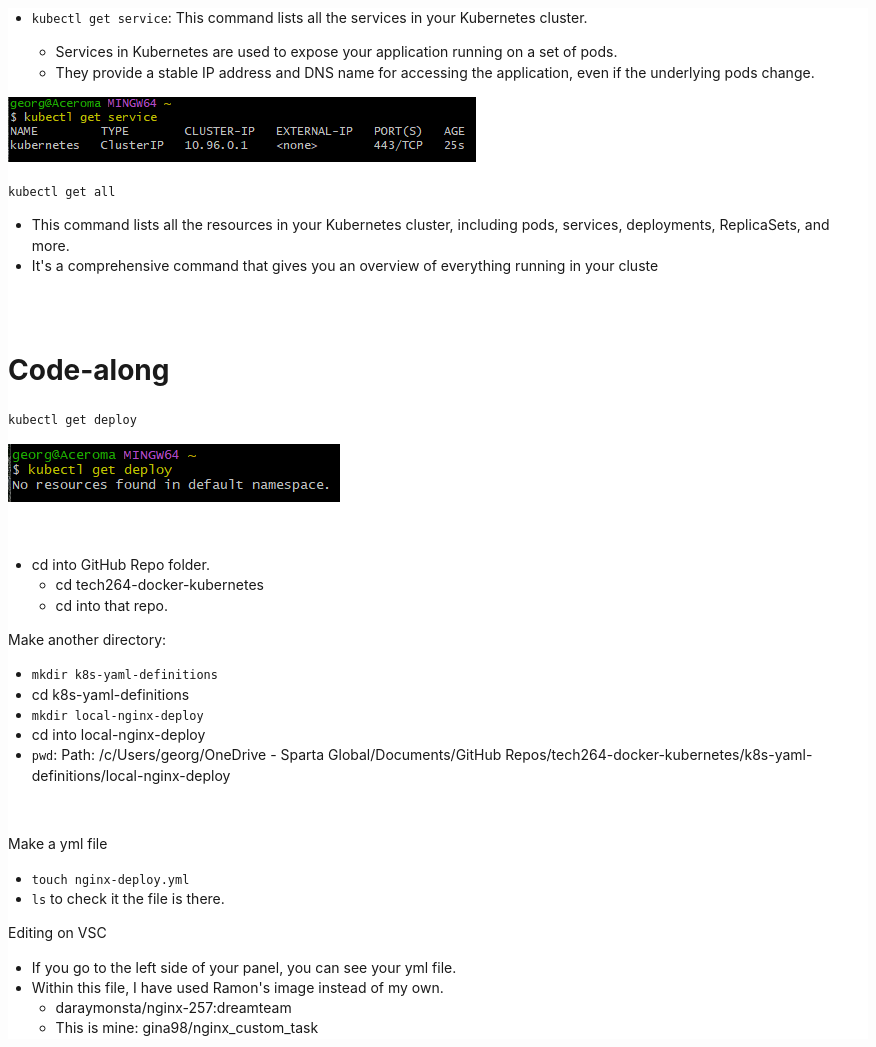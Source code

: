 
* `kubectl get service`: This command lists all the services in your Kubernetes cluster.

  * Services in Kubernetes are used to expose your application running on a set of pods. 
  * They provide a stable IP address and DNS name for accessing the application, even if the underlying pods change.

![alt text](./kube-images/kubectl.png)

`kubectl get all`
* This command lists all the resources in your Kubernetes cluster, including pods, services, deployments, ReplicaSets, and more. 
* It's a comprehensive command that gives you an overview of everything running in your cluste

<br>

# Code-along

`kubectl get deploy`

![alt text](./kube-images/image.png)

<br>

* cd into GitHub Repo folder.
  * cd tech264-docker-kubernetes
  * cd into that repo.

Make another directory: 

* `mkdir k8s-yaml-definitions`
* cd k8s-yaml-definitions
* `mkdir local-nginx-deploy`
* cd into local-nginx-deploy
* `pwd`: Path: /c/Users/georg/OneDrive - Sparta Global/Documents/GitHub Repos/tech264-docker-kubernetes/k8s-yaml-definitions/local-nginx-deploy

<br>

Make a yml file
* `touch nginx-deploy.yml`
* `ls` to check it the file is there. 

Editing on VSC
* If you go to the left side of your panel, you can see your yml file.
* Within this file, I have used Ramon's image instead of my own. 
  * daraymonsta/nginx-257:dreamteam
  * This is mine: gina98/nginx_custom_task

==

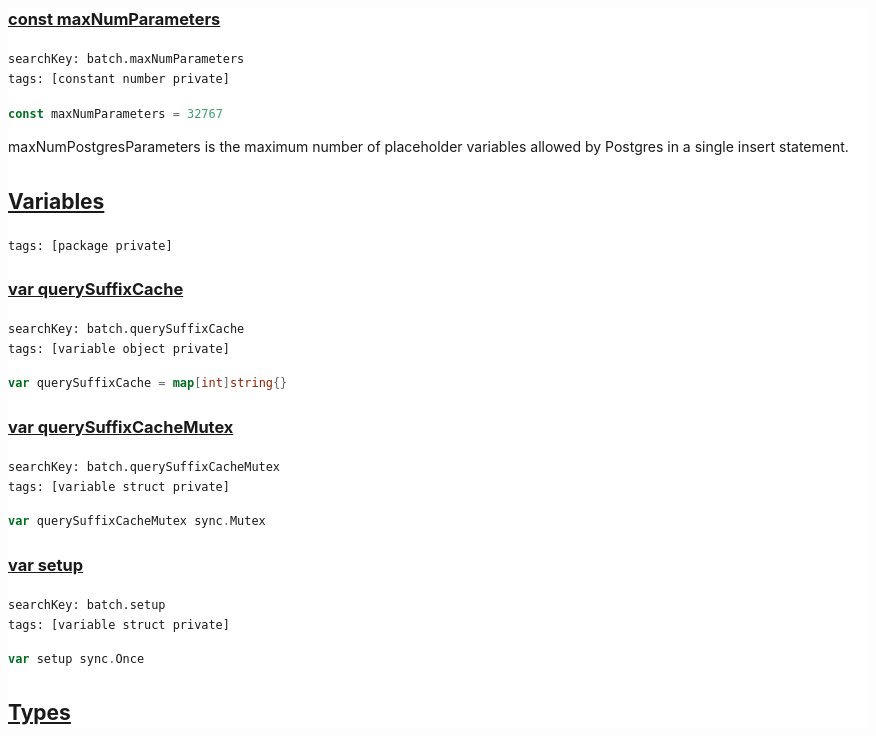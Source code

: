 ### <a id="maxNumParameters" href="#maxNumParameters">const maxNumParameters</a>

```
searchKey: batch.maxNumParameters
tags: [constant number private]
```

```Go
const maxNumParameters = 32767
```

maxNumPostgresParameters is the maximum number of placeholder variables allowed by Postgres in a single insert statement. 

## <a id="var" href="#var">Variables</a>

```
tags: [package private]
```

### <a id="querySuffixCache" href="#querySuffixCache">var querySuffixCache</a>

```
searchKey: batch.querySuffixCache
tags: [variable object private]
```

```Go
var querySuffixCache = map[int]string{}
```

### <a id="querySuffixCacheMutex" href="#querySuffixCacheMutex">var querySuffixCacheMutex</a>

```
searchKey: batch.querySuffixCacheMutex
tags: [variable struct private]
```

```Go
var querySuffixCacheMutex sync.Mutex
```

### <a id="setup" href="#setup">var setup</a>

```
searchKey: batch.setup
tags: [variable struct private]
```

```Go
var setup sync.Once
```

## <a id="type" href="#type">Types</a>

EXERCISE OBJECTIVE: A single number is expected: how many lines in the records contain the string "definitions".

RESPONSE TO THE EXERCISE: 3